▶ [Task requirements] Your task is to return all the entries below exactly, with every picture omitted.

[Task material — start]

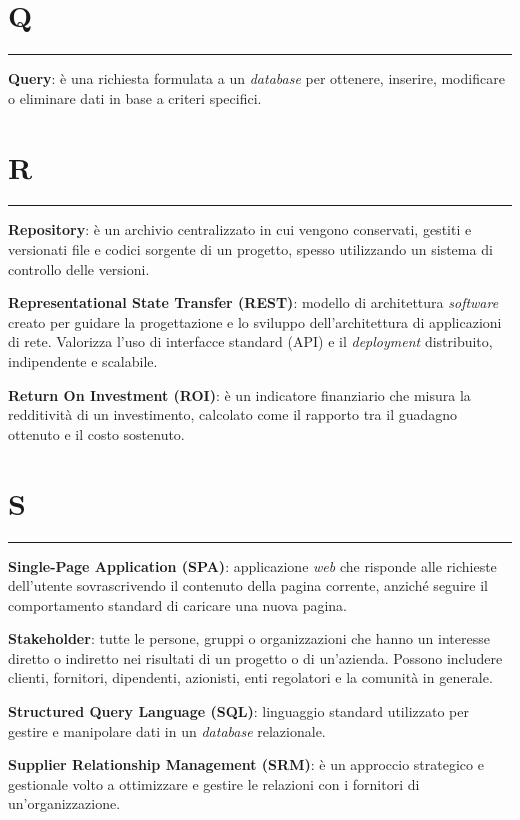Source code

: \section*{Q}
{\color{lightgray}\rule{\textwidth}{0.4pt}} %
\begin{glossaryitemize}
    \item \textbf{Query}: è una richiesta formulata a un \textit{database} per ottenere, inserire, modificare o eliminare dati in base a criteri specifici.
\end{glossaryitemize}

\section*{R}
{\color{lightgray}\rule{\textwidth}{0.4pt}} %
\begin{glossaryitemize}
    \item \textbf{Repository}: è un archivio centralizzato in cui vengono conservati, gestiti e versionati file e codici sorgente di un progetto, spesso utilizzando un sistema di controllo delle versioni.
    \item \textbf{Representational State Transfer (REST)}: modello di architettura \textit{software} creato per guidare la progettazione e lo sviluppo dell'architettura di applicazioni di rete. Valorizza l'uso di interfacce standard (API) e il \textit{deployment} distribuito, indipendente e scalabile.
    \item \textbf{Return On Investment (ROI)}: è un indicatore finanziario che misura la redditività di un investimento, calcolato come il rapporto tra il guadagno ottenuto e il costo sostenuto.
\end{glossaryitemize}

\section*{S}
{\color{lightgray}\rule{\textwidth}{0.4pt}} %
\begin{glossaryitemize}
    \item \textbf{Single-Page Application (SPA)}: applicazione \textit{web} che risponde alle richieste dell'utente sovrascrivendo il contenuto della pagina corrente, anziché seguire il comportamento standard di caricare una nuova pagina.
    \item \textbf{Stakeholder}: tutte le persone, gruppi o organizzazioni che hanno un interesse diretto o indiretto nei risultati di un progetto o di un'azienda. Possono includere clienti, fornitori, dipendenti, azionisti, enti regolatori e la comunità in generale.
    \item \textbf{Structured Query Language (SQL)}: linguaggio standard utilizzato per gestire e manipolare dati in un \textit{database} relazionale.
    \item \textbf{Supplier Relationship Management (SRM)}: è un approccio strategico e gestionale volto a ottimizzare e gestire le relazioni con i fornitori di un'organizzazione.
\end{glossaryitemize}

[Task material — finish]

▶ [Written solution]
Source code

: \section*{Q}
{\color{lightgray}\rule{\textwidth}{0.4pt}} %
\begin{glossaryitemize}
    \item \textbf{Query}: è una richiesta formulata a un \textit{database} per ottenere, inserire, modificare o eliminare dati in base a criteri specifici.
\end{glossaryitemize}

\section*{R}
{\color{lightgray}\rule{\textwidth}{0.4pt}} %
\begin{glossaryitemize}
    \item \textbf{Repository}: è un archivio centralizzato in cui vengono conservati, gestiti e versionati file e codici sorgente di un progetto, spesso utilizzando un sistema di controllo delle versioni.
    \item \textbf{Representational State Transfer (REST)}: modello di architettura \textit{software} creato per guidare la progettazione e lo sviluppo dell'architettura di applicazioni di rete. Valorizza l'uso di interfacce standard (API) e il \textit{deployment} distribuito, indipendente e scalabile.
    \item \textbf{Return On Investment (ROI)}: è un indicatore finanziario che misura la redditività di un investimento, calcolato come il rapporto tra il guadagno ottenuto e il costo sostenuto.
\end{glossaryitemize}

\section*{S}
{\color{lightgray}\rule{\textwidth}{0.4pt}} %
\begin{glossaryitemize}
    \item \textbf{Single-Page Application (SPA)}: applicazione \textit{web} che risponde alle richieste dell'utente sovrascrivendo il contenuto della pagina corrente, anziché seguire il comportamento standard di caricare una nuova pagina.
    \item \textbf{Stakeholder}: tutte le persone, gruppi o organizzazioni che hanno un interesse diretto o indiretto nei risultati di un progetto o di un'azienda. Possono includere clienti, fornitori, dipendenti, azionisti, enti regolatori e la comunità in generale.
    \item \textbf{Structured Query Language (SQL)}: linguaggio standard utilizzato per gestire e manipolare dati in un \textit{database} relazionale.
    \item \textbf{Supplier Relationship Management (SRM)}: è un approccio strategico e gestionale volto a ottimizzare e gestire le relazioni con i fornitori di un'organizzazione.
\end{glossaryitemize}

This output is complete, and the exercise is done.